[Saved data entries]
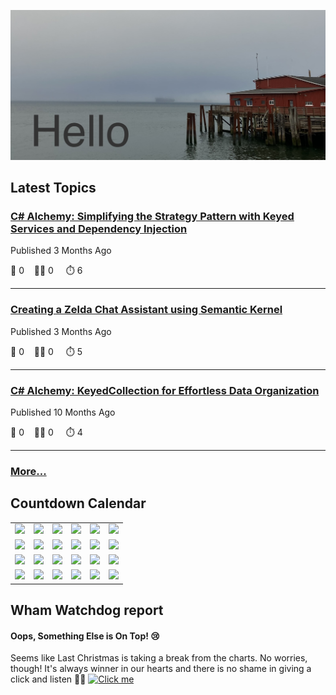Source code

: ![Hello!](https://github.com/mjamesharmon/mjamesharmon/blob/main/assets/img/hello.jpg?raw=true)
## Latest Topics
### [C# Alchemy: Simplifying the Strategy Pattern with Keyed Services and Dependency Injection](https://dev.to/mjamesharmon/c-alchemy-simplifying-the-strategy-pattern-with-keyed-services-and-dependency-injection-1pk4)

Published 3 Months Ago

  💬 0 &nbsp;&nbsp; 👍🏻 0 &nbsp; &nbsp; ⏱️ 6

---
### [Creating a Zelda Chat Assistant using Semantic Kernel](https://dev.to/mjamesharmon/creating-a-zelda-chat-assistant-using-semantic-kernel-47ii)

Published 3 Months Ago

  💬 0 &nbsp;&nbsp; 👍🏻 0 &nbsp; &nbsp; ⏱️ 5

---
### [C# Alchemy: KeyedCollection for Effortless Data Organization](https://dev.to/mjamesharmon/c-alchemy-keyedcollection-for-effortless-data-organization-4bi)

Published 10 Months Ago

  💬 0 &nbsp;&nbsp; 👍🏻 0 &nbsp; &nbsp; ⏱️ 4

---
### [More...](https://dev.to/mjamesharmon)

## Countdown Calendar


|     |    |     |     |     |      |
|-----|----|----|------|-----|-----|
| <picture><img src="https://mjamesharmon.github.io/julekalender/1.svg" /></picture>| <picture><img src="https://mjamesharmon.github.io/julekalender/2.svg" /></picture>| <picture><img src="https://mjamesharmon.github.io/julekalender/3.svg" /></picture>| <picture><img src="https://mjamesharmon.github.io/julekalender/4.svg" /></picture>| <picture><img src="https://mjamesharmon.github.io/julekalender/5.svg" /></picture>| <picture><img src="https://mjamesharmon.github.io/julekalender/6.svg" /></picture>|
| <picture><img src="https://mjamesharmon.github.io/julekalender/7.svg" /></picture>| <picture><img src="https://mjamesharmon.github.io/julekalender/8.svg" /></picture>| <picture><img src="https://mjamesharmon.github.io/julekalender/9.svg" /></picture>| <picture><img src="https://mjamesharmon.github.io/julekalender/10.svg" /></picture>| <picture><img src="https://mjamesharmon.github.io/julekalender/11.svg" /></picture>| <picture><img src="https://mjamesharmon.github.io/julekalender/12.svg" /></picture>|
| <picture><img src="https://mjamesharmon.github.io/julekalender/13.svg" /></picture>| <picture><img src="https://mjamesharmon.github.io/julekalender/14.svg" /></picture>| <picture><img src="https://mjamesharmon.github.io/julekalender/15.svg" /></picture>| <picture><img src="https://mjamesharmon.github.io/julekalender/16.svg" /></picture>| <picture><img src="https://mjamesharmon.github.io/julekalender/17.svg" /></picture>| <picture><img src="https://mjamesharmon.github.io/julekalender/18.svg" /></picture>|
| <picture><img src="https://mjamesharmon.github.io/julekalender/19.svg" /></picture>| <picture><img src="https://mjamesharmon.github.io/julekalender/20.svg" /></picture>| <picture><img src="https://mjamesharmon.github.io/julekalender/21.svg" /></picture>| <picture><img src="https://mjamesharmon.github.io/julekalender/22.svg" /></picture>| <picture><img src="https://mjamesharmon.github.io/julekalender/23.svg" /></picture>| <picture><img src="https://mjamesharmon.github.io/julekalender/24.svg" /></picture>|

## Wham Watchdog report


#### Oops, Something Else is On Top! 😢
Seems like Last Christmas is taking a break from the charts. No worries, though! It's always winner in our hearts and there is no shame in giving a click and listen 🎄🎶
[![Click me](https://mjamesharmon.github.io/wham-watchdog/web/assets/img/last_christmas.jpeg "Last Christmas")]("https://youtu.be/E8gmARGvPlI?si=gt_S_mTrTcC_GmCa")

◆ REQUIREMENT: Reproduce the data exactly as it appears above. Pictures are to be left out.

◆ ANSWER BELOW:
Source code

: ![Hello!](https://github.com/mjamesharmon/mjamesharmon/blob/main/assets/img/hello.jpg?raw=true)
## Latest Topics
### [C# Alchemy: Simplifying the Strategy Pattern with Keyed Services and Dependency Injection](https://dev.to/mjamesharmon/c-alchemy-simplifying-the-strategy-pattern-with-keyed-services-and-dependency-injection-1pk4)

Published 3 Months Ago

  💬 0 &nbsp;&nbsp; 👍🏻 0 &nbsp; &nbsp; ⏱️ 6

---
### [Creating a Zelda Chat Assistant using Semantic Kernel](https://dev.to/mjamesharmon/creating-a-zelda-chat-assistant-using-semantic-kernel-47ii)

Published 3 Months Ago

  💬 0 &nbsp;&nbsp; 👍🏻 0 &nbsp; &nbsp; ⏱️ 5

---
### [C# Alchemy: KeyedCollection for Effortless Data Organization](https://dev.to/mjamesharmon/c-alchemy-keyedcollection-for-effortless-data-organization-4bi)

Published 10 Months Ago

  💬 0 &nbsp;&nbsp; 👍🏻 0 &nbsp; &nbsp; ⏱️ 4

---
### [More...](https://dev.to/mjamesharmon)

## Countdown Calendar


|     |    |     |     |     |      |
|-----|----|----|------|-----|-----|
| <picture><img src="https://mjamesharmon.github.io/julekalender/1.svg" /></picture>| <picture><img src="https://mjamesharmon.github.io/julekalender/2.svg" /></picture>| <picture><img src="https://mjamesharmon.github.io/julekalender/3.svg" /></picture>| <picture><img src="https://mjamesharmon.github.io/julekalender/4.svg" /></picture>| <picture><img src="https://mjamesharmon.github.io/julekalender/5.svg" /></picture>| <picture><img src="https://mjamesharmon.github.io/julekalender/6.svg" /></picture>|
| <picture><img src="https://mjamesharmon.github.io/julekalender/7.svg" /></picture>| <picture><img src="https://mjamesharmon.github.io/julekalender/8.svg" /></picture>| <picture><img src="https://mjamesharmon.github.io/julekalender/9.svg" /></picture>| <picture><img src="https://mjamesharmon.github.io/julekalender/10.svg" /></picture>| <picture><img src="https://mjamesharmon.github.io/julekalender/11.svg" /></picture>| <picture><img src="https://mjamesharmon.github.io/julekalender/12.svg" /></picture>|
| <picture><img src="https://mjamesharmon.github.io/julekalender/13.svg" /></picture>| <picture><img src="https://mjamesharmon.github.io/julekalender/14.svg" /></picture>| <picture><img src="https://mjamesharmon.github.io/julekalender/15.svg" /></picture>| <picture><img src="https://mjamesharmon.github.io/julekalender/16.svg" /></picture>| <picture><img src="https://mjamesharmon.github.io/julekalender/17.svg" /></picture>| <picture><img src="https://mjamesharmon.github.io/julekalender/18.svg" /></picture>|
| <picture><img src="https://mjamesharmon.github.io/julekalender/19.svg" /></picture>| <picture><img src="https://mjamesharmon.github.io/julekalender/20.svg" /></picture>| <picture><img src="https://mjamesharmon.github.io/julekalender/21.svg" /></picture>| <picture><img src="https://mjamesharmon.github.io/julekalender/22.svg" /></picture>| <picture><img src="https://mjamesharmon.github.io/julekalender/23.svg" /></picture>| <picture><img src="https://mjamesharmon.github.io/julekalender/24.svg" /></picture>|

## Wham Watchdog report


#### Oops, Something Else is On Top! 😢
Seems like Last Christmas is taking a break from the charts. No worries, though! It's always winner in our hearts and there is no shame in giving a click and listen 🎄🎶
[![Click me](https://mjamesharmon.github.io/wham-watchdog/web/assets/img/last_christmas.jpeg "Last Christmas")]("https://youtu.be/E8gmARGvPlI?si=gt_S_mTrTcC_GmCa")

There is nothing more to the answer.